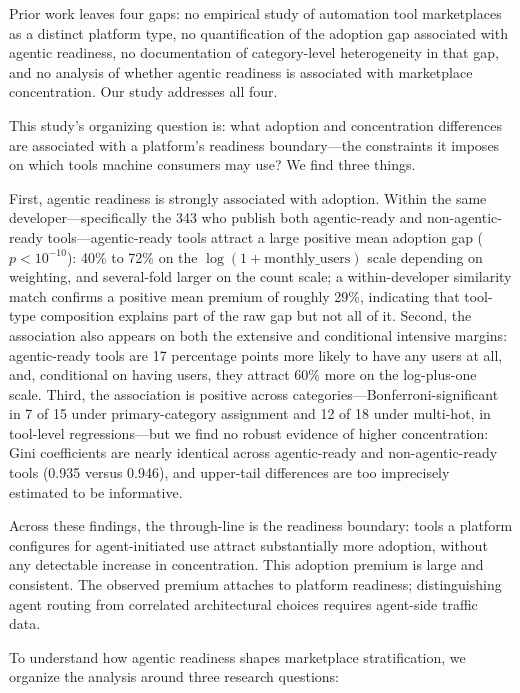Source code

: Prior work leaves four gaps: no empirical study of automation tool marketplaces
as a distinct platform type, no quantification of the adoption gap associated
with agentic readiness, no documentation of category-level heterogeneity in
that gap, and no analysis of whether agentic readiness is associated with
marketplace concentration. Our study addresses all four.

This study's organizing question is: what adoption and concentration
differences are associated with a platform's readiness boundary---the
constraints it imposes on which tools machine consumers may use? We find three
things.

First, agentic readiness is strongly associated with adoption. Within the same
developer---specifically the 343 who publish both agentic-ready and
non-agentic-ready tools---agentic-ready tools attract a large positive mean
adoption gap ($p < 10^{-10}$): 40\% to 72\% on the
$\log(1+\text{monthly\_users})$ scale depending on weighting, and several-fold
larger on the count scale; a within-developer similarity match confirms a positive mean premium of roughly 29\%,
indicating that tool-type composition explains part of the raw gap but not all of it. Second, the association also appears on both the
extensive and conditional intensive margins: agentic-ready tools are 17
percentage points more likely to have any users at all, and, conditional on
having users, they attract 60\% more on the log-plus-one scale. Third, the
association is positive across
categories---Bonferroni-significant in 7 of 15 under primary-category assignment
and 12 of 18 under multi-hot, in tool-level regressions---but we find no robust
evidence of higher concentration: Gini coefficients are nearly identical across
agentic-ready and non-agentic-ready tools (0.935 versus 0.946), and upper-tail
differences are too imprecisely estimated to be informative.

Across these findings, the through-line is the readiness boundary: tools a
platform configures for agent-initiated use attract substantially more
adoption, without any detectable increase in concentration. This adoption
premium is large and
consistent. The observed premium attaches to platform readiness; distinguishing agent routing from correlated architectural choices requires agent-side traffic data.

To understand how agentic readiness shapes marketplace stratification, we
organize the analysis around three research questions:

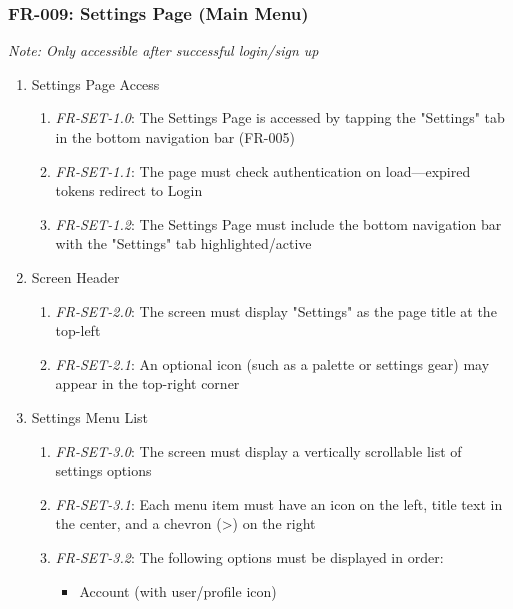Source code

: \documentclass[conference]{IEEEtran}
\begin{document}
            \subsubsection{FR-009: Settings Page (Main Menu)}
                \textit{Note: Only accessible after successful login/sign up}
                \begin{enumerate}
                    \item Settings Page Access
                        \begin{enumerate}
                            \item \textit{FR-SET-1.0}: The Settings Page is accessed by tapping the "Settings" tab in the bottom navigation bar (FR-005)
                            \item \textit{FR-SET-1.1}: The page must check authentication on load—expired tokens redirect to Login
                            \item \textit{FR-SET-1.2}: The Settings Page must include the bottom navigation bar with the "Settings" tab highlighted/active
                        \end{enumerate}
                    \item Screen Header
                        \begin{enumerate}
                            \item \textit{FR-SET-2.0}: The screen must display "Settings" as the page title at the top-left
                            \item \textit{FR-SET-2.1}: An optional icon (such as a palette or settings gear) may appear in the top-right corner
                        \end{enumerate}
                    \item Settings Menu List
                        \begin{enumerate}
                            \item \textit{FR-SET-3.0}: The screen must display a vertically scrollable list of settings options
                            \item \textit{FR-SET-3.1}: Each menu item must have an icon on the left, title text in the center, and a chevron (>) on the right
                            \item \textit{FR-SET-3.2}: The following options must be displayed in order:
                                \begin{itemize}
                                    \item Account (with user/profile icon)

\end{itemize}
\end{enumerate}
\end{enumerate}
\end{document}
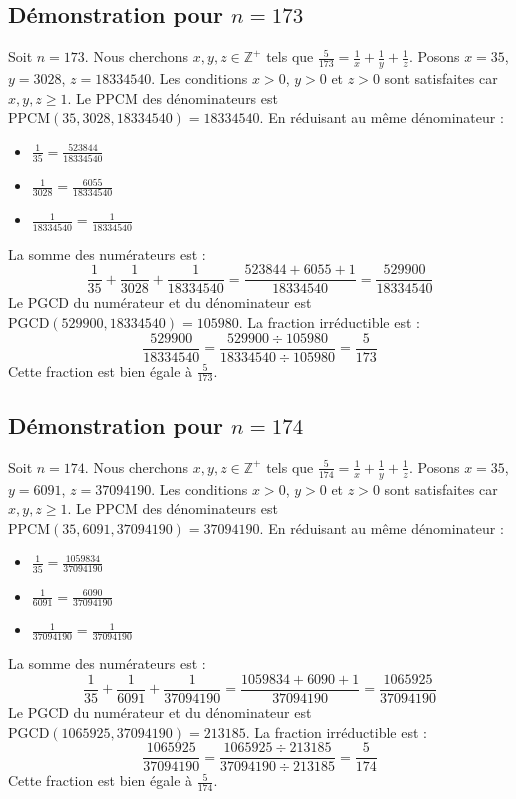 \documentclass[11pt,a4paper]{article}
\begin{document}
\subsection{Démonstration pour $n = 173$}
Soit $n = 173$. Nous cherchons $x, y, z \in \mathbb{Z}^{+}$ tels que $\frac{5}{173} = \frac{1}{x} + \frac{1}{y} + \frac{1}{z}$.
Posons $x = 35$, $y = 3028$, $z = 18334540$.
Les conditions $x > 0$, $y > 0$ et $z > 0$ sont satisfaites car $x, y, z \geq 1$.
Le PPCM des dénominateurs est $\text{PPCM}(35, 3028, 18334540) = 18334540$.
En réduisant au même dénominateur :
\begin{itemize}
    \item $\frac{1}{35} = \frac{523844}{18334540}$
    \item $\frac{1}{3028} = \frac{6055}{18334540}$
    \item $\frac{1}{18334540} = \frac{1}{18334540}$
\end{itemize}
La somme des numérateurs est :
$$ \frac{1}{35} + \frac{1}{3028} + \frac{1}{18334540} = \frac{523844 + 6055 + 1}{18334540} = \frac{529900}{18334540} $$
Le PGCD du numérateur et du dénominateur est $\text{PGCD}(529900, 18334540) = 105980$.
La fraction irréductible est :
$$ \frac{529900}{18334540} = \frac{529900 \div 105980}{18334540 \div 105980} = \frac{5}{173} $$
Cette fraction est bien égale à $\frac{5}{173}$.

\subsection{Démonstration pour $n = 174$}
Soit $n = 174$. Nous cherchons $x, y, z \in \mathbb{Z}^{+}$ tels que $\frac{5}{174} = \frac{1}{x} + \frac{1}{y} + \frac{1}{z}$.
Posons $x = 35$, $y = 6091$, $z = 37094190$.
Les conditions $x > 0$, $y > 0$ et $z > 0$ sont satisfaites car $x, y, z \geq 1$.
Le PPCM des dénominateurs est $\text{PPCM}(35, 6091, 37094190) = 37094190$.
En réduisant au même dénominateur :
\begin{itemize}
    \item $\frac{1}{35} = \frac{1059834}{37094190}$
    \item $\frac{1}{6091} = \frac{6090}{37094190}$
    \item $\frac{1}{37094190} = \frac{1}{37094190}$
\end{itemize}
La somme des numérateurs est :
$$ \frac{1}{35} + \frac{1}{6091} + \frac{1}{37094190} = \frac{1059834 + 6090 + 1}{37094190} = \frac{1065925}{37094190} $$
Le PGCD du numérateur et du dénominateur est $\text{PGCD}(1065925, 37094190) = 213185$.
La fraction irréductible est :
$$ \frac{1065925}{37094190} = \frac{1065925 \div 213185}{37094190 \div 213185} = \frac{5}{174} $$
Cette fraction est bien égale à $\frac{5}{174}$.
\end{document}
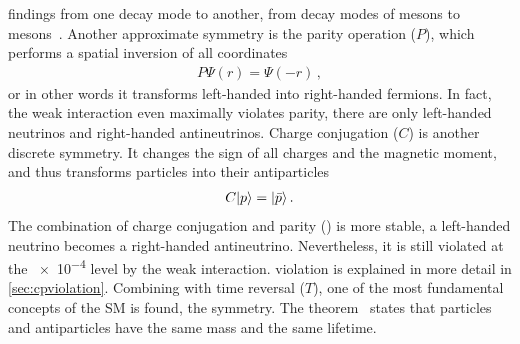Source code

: findings from one decay mode to another, \eg from decay modes of \Bd mesons to
\Bs mesons~\cite{Uspin1,Uspin2}. Another approximate symmetry is the parity
operation ($P$), which performs a spatial inversion of all coordinates
\begin{align}
	P\Psi(r) = \Psi(-r)\,,
\end{align}
or in other words it transforms left-handed into right-handed fermions. In
fact, the weak interaction even maximally violates parity, \eg there are only
left-handed neutrinos and right-handed antineutrinos. Charge conjugation ($C$)
is another discrete symmetry. It changes the sign of all charges and the
magnetic moment, and thus transforms particles into their antiparticles
\begin{align}
	C |p\rangle = |\bar p\rangle\,.
\end{align}
The combination of charge conjugation and parity (\CP) is more stable,
\eg a left-handed neutrino becomes a right-handed antineutrino. Nevertheless,
it is still violated at the \num{e-4} level by the weak interaction. \CP
violation is explained in more detail in \cref{sec:cpviolation}. Combining \CP
with time reversal ($T$), one of the most fundamental concepts of the SM is
found, the \CPT symmetry. The \CPT
theorem~\cite{Schwinger:1951xk,Luders:1954zz,pauli1955niels} states that
particles and antiparticles have the same mass and the same lifetime.
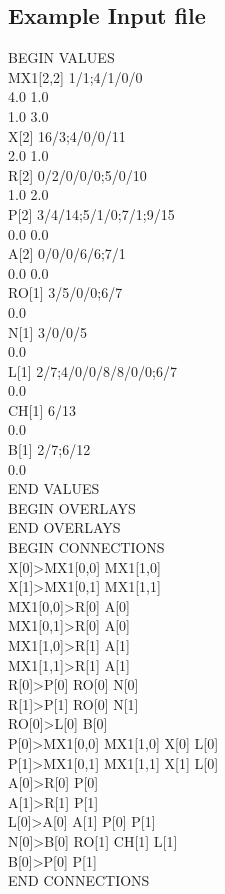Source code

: \documentclass[12pt,a4paper]{article}
\begin{document}
\subsection{Example Input file}
BEGIN VALUES\\
MX1[2,2] 1/1;4/1/0/0\\
4.0 1.0\\
1.0 3.0\\
X[2] 16/3;4/0/0/11\\
2.0 1.0\\
R[2] 0/2/0/0/0;5/0/10\\
1.0 2.0\\
P[2] 3/4/14;5/1/0;7/1;9/15\\
0.0 0.0\\
A[2] 0/0/0/6/6;7/1\\
0.0 0.0\\
RO[1] 3/5/0/0;6/7\\
0.0\\
N[1] 3/0/0/5\\
0.0\\
L[1] 2/7;4/0/0/8/8/0/0;6/7\\
0.0\\
CH[1] 6/13\\
0.0\\
B[1] 2/7;6/12\\
0.0\\
END VALUES\\
BEGIN OVERLAYS\\
END OVERLAYS\\
BEGIN CONNECTIONS\\
X[0]>MX1[0,0] MX1[1,0]\\
X[1]>MX1[0,1] MX1[1,1]\\
MX1[0,0]>R[0] A[0]\\
MX1[0,1]>R[0] A[0]\\
MX1[1,0]>R[1] A[1]\\
MX1[1,1]>R[1] A[1]\\
R[0]>P[0] RO[0] N[0]\\
R[1]>P[1] RO[0] N[1]\\
RO[0]>L[0] B[0]\\
P[0]>MX1[0,0] MX1[1,0] X[0] L[0]\\
P[1]>MX1[0,1] MX1[1,1] X[1] L[0]\\
A[0]>R[0] P[0]\\
A[1]>R[1] P[1]\\
L[0]>A[0] A[1] P[0] P[1]\\
N[0]>B[0] RO[1] CH[1] L[1]\\
B[0]>P[0] P[1]\\
END CONNECTIONS\\
\end{document}
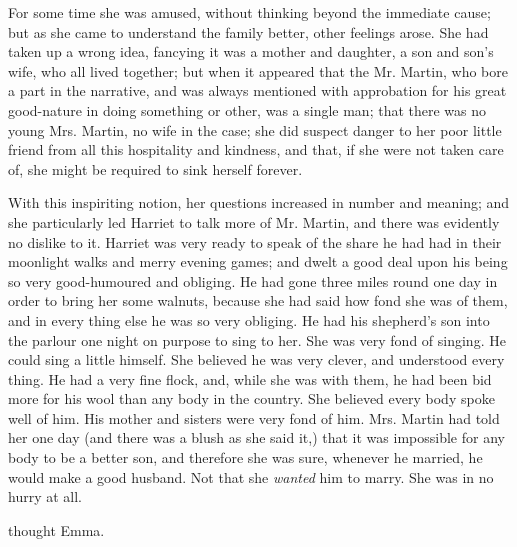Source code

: For some time she was amused, without thinking beyond the immediate cause; but as she came to understand the family better, other feelings arose. She had taken up a wrong idea, fancying it was a mother and daughter, a son and son's wife, who all lived together; but when it appeared that the Mr. Martin, who bore a part in the narrative, and was always mentioned with approbation for his great good-nature in doing something or other, was a single man; that there was no young Mrs. Martin, no wife in the case; she did suspect danger to her poor little friend from all this hospitality and kindness, and that, if she were not taken care of, she might be required to sink herself forever.

With this inspiriting notion, her questions increased in number and meaning; and she particularly led Harriet to talk more of Mr. Martin, and there was evidently no dislike to it. Harriet was very ready to speak of the share he had had in their moonlight walks and merry evening games; and dwelt a good deal upon his being so very good-humoured and obliging. He had gone three miles round one day in order to bring her some walnuts, because she had said how fond she was of them, and in every thing else he was so very obliging. He had his shepherd's son into the parlour one night on purpose to sing to her. She was very fond of singing. He could sing a little himself. She believed he was very clever, and understood every thing. He had a very fine flock, and, while she was with them, he had been bid more for his wool than any body in the country. She believed every body spoke well of him. His mother and sisters were very fond of him. Mrs. Martin had told her one day (and there was a blush as she said it,) that it was impossible for any body to be a better son, and therefore she was sure, whenever he married, he would make a good husband. Not that she {\em wanted} him to marry. She was in no hurry at all.

 thought Emma. 



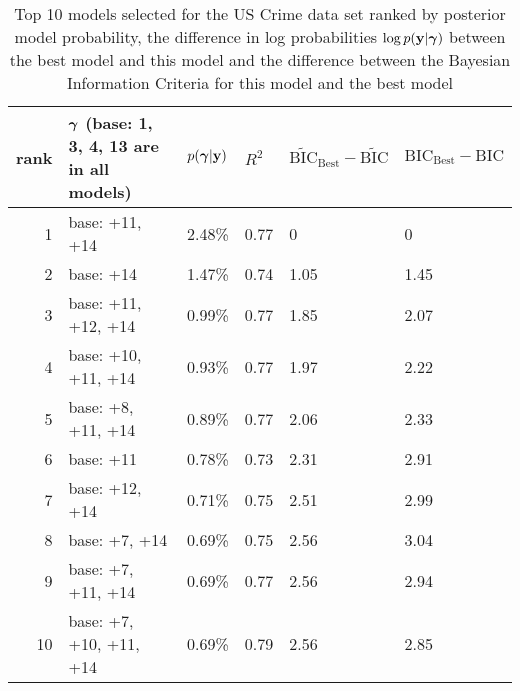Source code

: \documentclass{amsart}
\begin{document}
\begin{table}
\label{tab:numerical_results_uscrime}
\caption{Top 10 models selected for the US Crime data set ranked by posterior model probability, the
					difference in log probabilities $\log p({\bf y}|{\boldsymbol \gamma})$ between the best model and this model and the difference between the Bayesian Information Criteria for this model and the best model}
\begin{center}
\begin{tabular}{r|l|l|l|l|l}
rank & ${\boldsymbol \gamma}$ (base: 1, 3, 4, 13 are in all models)& $p({\boldsymbol \gamma}|{\bf y})$ & $R^2$ & $\widetilde{\text{BIC}}_\text{Best} - \widetilde{\text{BIC}}$ & $\text{BIC}_\text{Best} - \text{BIC}$ \\
\hline
1 & base: +11, +14&  2.48\%&  0.77&  0&  0\\
2 & base: +14&  1.47\%&  0.74&  1.05&  1.45\\
3 & base: +11, +12, +14&  0.99\%&  0.77&  1.85&  2.07\\
4 & base: +10, +11, +14&  0.93\%&  0.77&  1.97&  2.22\\
5 & base: +8, +11, +14&  0.89\%&  0.77&  2.06&  2.33\\
6 & base: +11&  0.78\%&  0.73&  2.31&  2.91\\
7 & base: +12, +14&  0.71\%&  0.75&  2.51&  2.99\\
8 & base: +7, +14&  0.69\%&  0.75&  2.56&  3.04\\
9 & base: +7, +11, +14&  0.69\%&  0.77&  2.56&  2.94\\
10 & base: +7, +10, +11, +14&  0.69\%&  0.79&  2.56&  2.85\\
\end{tabular}
\end{center}
\end{table}
\end{document}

·····

— Description of the task —
Your reply should contain only an exact copy of the lines from the beginning of the material through the line with "weighting, and several-fold", both ends included, with the pictures removed.

— Response below —
Source code

: Prior work leaves four gaps: no empirical study of automation tool marketplaces
as a distinct platform type, no quantification of the adoption gap associated
with agentic readiness, no documentation of category-level heterogeneity in
that gap, and no analysis of whether agentic readiness is associated with
marketplace concentration. Our study addresses all four.

This study's organizing question is: what adoption and concentration
differences are associated with a platform's readiness boundary---the
constraints it imposes on which tools machine consumers may use? We find three
things.

First, agentic readiness is strongly associated with adoption. Within the same
developer---specifically the 343 who publish both agentic-ready and
non-agentic-ready tools---agentic-ready tools attract a large positive mean
adoption gap ($p < 10^{-10}$): 40\% to 72\% on the
$\log(1+\text{monthly\_users})$ scale depending on weighting, and several-fold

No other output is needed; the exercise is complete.